§ **WHAT YOU WILL DO**
Using the listing below, retype exactly the lines starting at the one with "- [.NET Remoting](CLI/.NET%20Remoting.md)" and ending at the one with "- [Async/await](Languages/C%23/Concurrency/Async-await.md)", and include both.

§ **DATA RECORDS**
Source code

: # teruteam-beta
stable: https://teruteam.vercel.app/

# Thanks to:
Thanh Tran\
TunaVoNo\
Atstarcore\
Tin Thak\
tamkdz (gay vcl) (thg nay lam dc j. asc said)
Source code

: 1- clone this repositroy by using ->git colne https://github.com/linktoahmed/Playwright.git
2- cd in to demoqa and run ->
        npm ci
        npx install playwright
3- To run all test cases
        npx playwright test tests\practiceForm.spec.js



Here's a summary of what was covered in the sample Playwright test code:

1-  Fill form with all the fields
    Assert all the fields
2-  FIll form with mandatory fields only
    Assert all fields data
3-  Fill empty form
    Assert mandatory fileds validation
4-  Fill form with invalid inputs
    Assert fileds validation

* * *

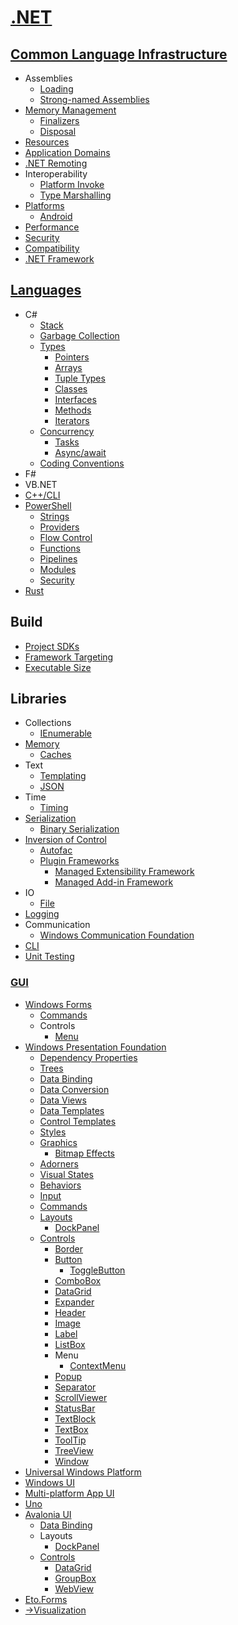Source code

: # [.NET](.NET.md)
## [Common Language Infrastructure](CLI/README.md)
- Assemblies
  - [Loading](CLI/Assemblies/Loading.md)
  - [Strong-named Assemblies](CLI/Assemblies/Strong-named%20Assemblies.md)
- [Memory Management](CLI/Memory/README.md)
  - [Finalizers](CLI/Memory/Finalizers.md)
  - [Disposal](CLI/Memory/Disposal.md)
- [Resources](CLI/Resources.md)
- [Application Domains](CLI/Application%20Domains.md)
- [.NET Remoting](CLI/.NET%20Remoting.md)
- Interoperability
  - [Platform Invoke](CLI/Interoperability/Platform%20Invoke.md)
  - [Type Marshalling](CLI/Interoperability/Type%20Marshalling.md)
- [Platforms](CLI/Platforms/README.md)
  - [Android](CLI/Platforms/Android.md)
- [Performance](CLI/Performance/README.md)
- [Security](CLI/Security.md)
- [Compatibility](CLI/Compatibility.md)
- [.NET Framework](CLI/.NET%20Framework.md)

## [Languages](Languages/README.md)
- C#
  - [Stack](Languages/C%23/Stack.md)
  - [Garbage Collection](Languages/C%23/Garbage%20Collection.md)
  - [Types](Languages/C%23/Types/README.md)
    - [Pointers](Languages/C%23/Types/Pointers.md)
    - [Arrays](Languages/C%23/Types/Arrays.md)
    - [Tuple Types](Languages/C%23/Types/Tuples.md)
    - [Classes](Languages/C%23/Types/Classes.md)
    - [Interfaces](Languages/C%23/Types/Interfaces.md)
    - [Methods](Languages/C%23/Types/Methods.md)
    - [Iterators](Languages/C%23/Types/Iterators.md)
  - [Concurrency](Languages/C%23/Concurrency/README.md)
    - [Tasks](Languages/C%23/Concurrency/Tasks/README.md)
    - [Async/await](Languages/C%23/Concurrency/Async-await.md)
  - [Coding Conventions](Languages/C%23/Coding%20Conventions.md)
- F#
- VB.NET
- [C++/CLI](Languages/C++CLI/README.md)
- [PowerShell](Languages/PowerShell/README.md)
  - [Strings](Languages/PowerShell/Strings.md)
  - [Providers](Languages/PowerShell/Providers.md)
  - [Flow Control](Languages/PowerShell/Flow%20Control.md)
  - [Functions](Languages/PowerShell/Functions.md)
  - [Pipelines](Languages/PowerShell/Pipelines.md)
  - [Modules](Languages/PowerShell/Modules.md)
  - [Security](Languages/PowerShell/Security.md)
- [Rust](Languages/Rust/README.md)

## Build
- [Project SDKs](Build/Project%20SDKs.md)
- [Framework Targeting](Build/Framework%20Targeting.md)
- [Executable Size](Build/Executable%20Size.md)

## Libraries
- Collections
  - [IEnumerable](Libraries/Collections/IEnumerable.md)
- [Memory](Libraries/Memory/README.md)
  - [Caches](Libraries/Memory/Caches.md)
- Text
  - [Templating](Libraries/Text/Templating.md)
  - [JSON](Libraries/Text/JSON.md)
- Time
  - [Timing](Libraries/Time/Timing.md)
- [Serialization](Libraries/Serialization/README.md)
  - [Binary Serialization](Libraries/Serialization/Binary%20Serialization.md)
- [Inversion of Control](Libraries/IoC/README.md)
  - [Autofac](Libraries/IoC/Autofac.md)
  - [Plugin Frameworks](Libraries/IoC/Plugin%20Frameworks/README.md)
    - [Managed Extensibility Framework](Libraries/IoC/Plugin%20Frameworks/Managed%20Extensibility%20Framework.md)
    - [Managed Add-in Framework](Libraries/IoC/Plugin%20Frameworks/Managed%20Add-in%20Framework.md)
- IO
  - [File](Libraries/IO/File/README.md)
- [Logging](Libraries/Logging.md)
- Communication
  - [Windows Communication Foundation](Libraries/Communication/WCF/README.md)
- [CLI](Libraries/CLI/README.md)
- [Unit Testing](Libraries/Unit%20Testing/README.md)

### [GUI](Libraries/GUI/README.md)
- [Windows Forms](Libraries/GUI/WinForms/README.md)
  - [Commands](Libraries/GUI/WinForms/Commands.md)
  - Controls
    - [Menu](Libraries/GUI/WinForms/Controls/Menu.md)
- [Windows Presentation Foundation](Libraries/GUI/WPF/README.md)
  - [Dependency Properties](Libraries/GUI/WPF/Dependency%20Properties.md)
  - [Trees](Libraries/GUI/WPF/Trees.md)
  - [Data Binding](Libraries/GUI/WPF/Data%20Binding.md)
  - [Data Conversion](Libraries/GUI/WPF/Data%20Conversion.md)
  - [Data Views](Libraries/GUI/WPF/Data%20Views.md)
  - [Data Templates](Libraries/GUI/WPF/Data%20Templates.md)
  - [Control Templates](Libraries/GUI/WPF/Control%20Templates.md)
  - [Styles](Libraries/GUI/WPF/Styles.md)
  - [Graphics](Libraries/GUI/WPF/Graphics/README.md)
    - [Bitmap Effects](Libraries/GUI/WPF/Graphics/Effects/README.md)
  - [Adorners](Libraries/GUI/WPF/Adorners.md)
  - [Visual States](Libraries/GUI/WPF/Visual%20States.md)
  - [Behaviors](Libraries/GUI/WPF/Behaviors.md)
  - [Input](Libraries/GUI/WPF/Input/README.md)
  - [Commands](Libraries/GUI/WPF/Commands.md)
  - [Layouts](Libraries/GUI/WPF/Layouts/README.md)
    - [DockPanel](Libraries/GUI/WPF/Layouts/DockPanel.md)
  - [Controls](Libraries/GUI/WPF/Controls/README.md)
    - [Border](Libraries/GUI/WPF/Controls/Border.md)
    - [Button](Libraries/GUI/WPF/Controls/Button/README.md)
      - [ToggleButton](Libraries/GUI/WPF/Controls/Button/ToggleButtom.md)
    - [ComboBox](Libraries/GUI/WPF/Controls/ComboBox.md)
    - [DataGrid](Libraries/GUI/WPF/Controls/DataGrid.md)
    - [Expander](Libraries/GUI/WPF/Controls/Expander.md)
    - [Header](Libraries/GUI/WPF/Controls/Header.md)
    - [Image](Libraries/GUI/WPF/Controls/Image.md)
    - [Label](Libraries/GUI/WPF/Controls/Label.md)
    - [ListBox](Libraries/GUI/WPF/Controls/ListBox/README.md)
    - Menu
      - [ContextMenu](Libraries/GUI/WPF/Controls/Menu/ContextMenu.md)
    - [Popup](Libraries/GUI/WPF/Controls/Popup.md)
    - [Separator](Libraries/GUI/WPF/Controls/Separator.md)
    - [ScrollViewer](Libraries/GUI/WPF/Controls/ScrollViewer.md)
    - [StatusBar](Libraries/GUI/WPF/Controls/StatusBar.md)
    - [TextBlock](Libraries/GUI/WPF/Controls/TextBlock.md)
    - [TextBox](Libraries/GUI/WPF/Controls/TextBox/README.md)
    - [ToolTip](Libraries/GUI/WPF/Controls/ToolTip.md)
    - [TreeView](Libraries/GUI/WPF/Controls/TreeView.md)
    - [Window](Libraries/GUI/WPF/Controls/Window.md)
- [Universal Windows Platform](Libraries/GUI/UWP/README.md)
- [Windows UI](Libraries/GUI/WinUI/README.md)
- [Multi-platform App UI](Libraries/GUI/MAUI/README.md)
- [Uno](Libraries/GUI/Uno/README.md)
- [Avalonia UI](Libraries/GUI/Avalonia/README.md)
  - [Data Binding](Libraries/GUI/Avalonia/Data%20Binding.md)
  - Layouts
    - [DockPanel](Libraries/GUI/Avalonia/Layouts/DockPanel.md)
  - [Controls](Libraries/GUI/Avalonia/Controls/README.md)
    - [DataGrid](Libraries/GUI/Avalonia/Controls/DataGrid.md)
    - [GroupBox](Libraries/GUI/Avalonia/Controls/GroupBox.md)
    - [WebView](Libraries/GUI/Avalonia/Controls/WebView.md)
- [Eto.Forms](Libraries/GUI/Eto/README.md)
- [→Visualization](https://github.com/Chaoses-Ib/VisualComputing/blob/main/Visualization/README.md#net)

* * *

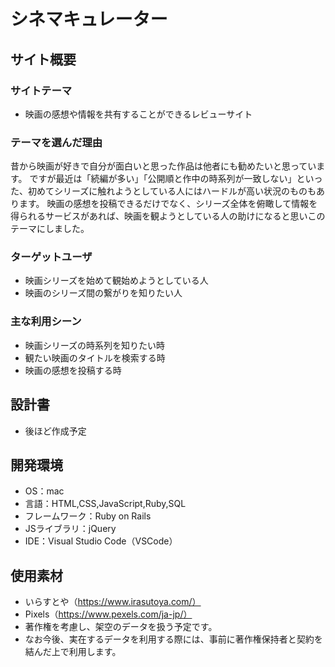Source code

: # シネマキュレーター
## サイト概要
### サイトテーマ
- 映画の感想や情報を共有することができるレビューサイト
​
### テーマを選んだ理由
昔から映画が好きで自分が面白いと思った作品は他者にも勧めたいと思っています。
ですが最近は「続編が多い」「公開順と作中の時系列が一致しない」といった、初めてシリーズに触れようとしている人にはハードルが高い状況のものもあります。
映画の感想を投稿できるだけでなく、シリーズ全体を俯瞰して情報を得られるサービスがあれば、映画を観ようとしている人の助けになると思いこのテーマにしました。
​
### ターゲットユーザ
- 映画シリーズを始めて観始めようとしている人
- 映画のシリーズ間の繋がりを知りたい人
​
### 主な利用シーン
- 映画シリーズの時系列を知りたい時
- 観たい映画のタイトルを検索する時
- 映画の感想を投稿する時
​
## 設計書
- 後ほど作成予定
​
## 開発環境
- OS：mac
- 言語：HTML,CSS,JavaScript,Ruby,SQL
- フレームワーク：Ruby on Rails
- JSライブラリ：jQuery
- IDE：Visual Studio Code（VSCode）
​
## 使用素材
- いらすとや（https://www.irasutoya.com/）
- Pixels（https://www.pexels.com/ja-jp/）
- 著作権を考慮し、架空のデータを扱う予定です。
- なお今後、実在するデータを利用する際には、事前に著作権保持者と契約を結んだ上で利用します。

§ **ANSWER**
- [.NET Remoting](CLI/.NET%20Remoting.md)
- Interoperability
  - [Platform Invoke](CLI/Interoperability/Platform%20Invoke.md)
  - [Type Marshalling](CLI/Interoperability/Type%20Marshalling.md)
- [Platforms](CLI/Platforms/README.md)
  - [Android](CLI/Platforms/Android.md)
- [Performance](CLI/Performance/README.md)
- [Security](CLI/Security.md)
- [Compatibility](CLI/Compatibility.md)
- [.NET Framework](CLI/.NET%20Framework.md)

## [Languages](Languages/README.md)
- C#
  - [Stack](Languages/C%23/Stack.md)
  - [Garbage Collection](Languages/C%23/Garbage%20Collection.md)
  - [Types](Languages/C%23/Types/README.md)
    - [Pointers](Languages/C%23/Types/Pointers.md)
    - [Arrays](Languages/C%23/Types/Arrays.md)
    - [Tuple Types](Languages/C%23/Types/Tuples.md)
    - [Classes](Languages/C%23/Types/Classes.md)
    - [Interfaces](Languages/C%23/Types/Interfaces.md)
    - [Methods](Languages/C%23/Types/Methods.md)
    - [Iterators](Languages/C%23/Types/Iterators.md)
  - [Concurrency](Languages/C%23/Concurrency/README.md)
    - [Tasks](Languages/C%23/Concurrency/Tasks/README.md)
    - [Async/await](Languages/C%23/Concurrency/Async-await.md)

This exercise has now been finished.